Mon denier conseil :  il faut garder à l’esprit que vous n’ouvrez pas pour trois mois. C’est un métier qui demande de l’endurance. Il faut ménager son énergie, garder du temps pour soi, et aussi pour travailler sur son entreprise, pas seulement dans la boutique. La vitrine, les clients, les produits : oui. Mais aussi la stratégie, la communication, l’administratif, la vision. C’est un équilibre à construire.

Comment faire pour que cette boutique fonctionne sur le long terme ?

Il n’existe pas de méthode universelle pour faire durer un commerce. Chaque projet a ses spécificités : son lieu, son histoire, son porteur. Mais s’il y a bien un point que je considère comme essentiel, c’est la relation client — et plus précisément, la connaissance fine de sa clientèle cible.

Vouloir plaire à tout le monde, c’est souvent le meilleur moyen de diluer son message. Dans un monde où chacun essaie de crier plus fort que les autres, ce qui fonctionne, c’est d’être clair : parler à une personne bien définie, avec une offre, un ton, une expérience pensée pour elle. C’est cette clarté qui crée de la cohérence, de la reconnaissance, de la fidélité.

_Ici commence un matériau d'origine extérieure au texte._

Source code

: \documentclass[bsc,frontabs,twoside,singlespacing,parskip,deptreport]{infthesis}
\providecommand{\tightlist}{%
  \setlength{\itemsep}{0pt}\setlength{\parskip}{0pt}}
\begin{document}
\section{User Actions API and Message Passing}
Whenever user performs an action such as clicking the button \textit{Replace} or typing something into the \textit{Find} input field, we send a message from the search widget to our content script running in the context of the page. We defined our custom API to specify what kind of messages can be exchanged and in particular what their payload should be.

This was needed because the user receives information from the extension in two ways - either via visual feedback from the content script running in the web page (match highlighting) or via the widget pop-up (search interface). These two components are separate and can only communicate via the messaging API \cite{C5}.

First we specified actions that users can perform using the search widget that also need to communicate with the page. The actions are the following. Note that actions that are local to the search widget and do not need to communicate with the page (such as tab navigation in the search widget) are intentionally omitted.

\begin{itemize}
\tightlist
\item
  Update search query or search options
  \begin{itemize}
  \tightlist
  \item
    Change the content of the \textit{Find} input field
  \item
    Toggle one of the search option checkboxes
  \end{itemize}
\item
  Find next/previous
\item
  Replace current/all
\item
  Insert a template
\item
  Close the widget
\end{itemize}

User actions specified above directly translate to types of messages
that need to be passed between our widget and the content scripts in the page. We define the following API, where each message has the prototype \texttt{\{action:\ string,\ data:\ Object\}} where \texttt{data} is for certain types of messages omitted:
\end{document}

Et c’est aussi ce qui rend le modèle plus durable. Quand on sait pour qui on travaille, toutes les décisions sont plus faciles à prendre : l’assortiment, l’agencement, la manière de communiquer… On évite de s’éparpiller, de courir dans tous les sens, de se brûler les ailes à force d’essayer de faire plaisir à tout le monde. Une bonne stratégie client, c’est une colonne vertébrale. Elle stabilise et elle oriente. Elle donne du souffle.

Enfin, il faut rester souple. Le commerce, c’est vivant. Vos clients vont évoluer, le contexte aussi. Il ne s’agit pas de se réinventer tous les matins, mais de garder l’œil ouvert et de savoir ajuster sans perdre de vue ce qui fait votre singularité.
 

En quoi le choix du bon local commercial est-il déterminant pour assurer le succès d’un tel projet ?

Parce que le local est un levier stratégique à part entière, au même titre que l’offre ou la communication. Il ne suffit pas qu’il soit disponible ou “joli” : il doit porter votre projet, lui donner corps, et l’aider à rencontrer les bonnes personnes.

Il conditionne votre visibilité, votre flux de passage, mais aussi et surtout la qualité de l’expérience que vous proposez. Un bon local, ce n’est pas juste un loyer raisonnable ou une rue connue. C’est un lieu aligné avec votre projet et votre clientèle. Il faut qu’il raconte la même histoire que votre marque, qu’il soutienne ce que vous avez envie de faire vivre.

C’est aussi un point de rencontre fondamental avec votre clientèle cible. C’est là que votre univers va s’incarner, que vos produits vont exister, que les échanges vont avoir lieu. Si ce lieu est mal situé, mal dimensionné ou mal compris, la connexion avec vos client·es peut ne jamais se faire.

Et bien sûr, c’est un enjeu économique fort. Le coût du local, les éventuels travaux, les charges… tout cela doit pouvoir s’intégrer dans un modèle solide et réaliste. Un local trop contraignant peut mettre à mal toute la viabilité du projet, avant même son lancement.

Le bon local ne garantit pas le succès à lui seul, mais il fait une énorme différence. Le bon local, c’est celui qui soutient votre projet au lieu de le compliquer.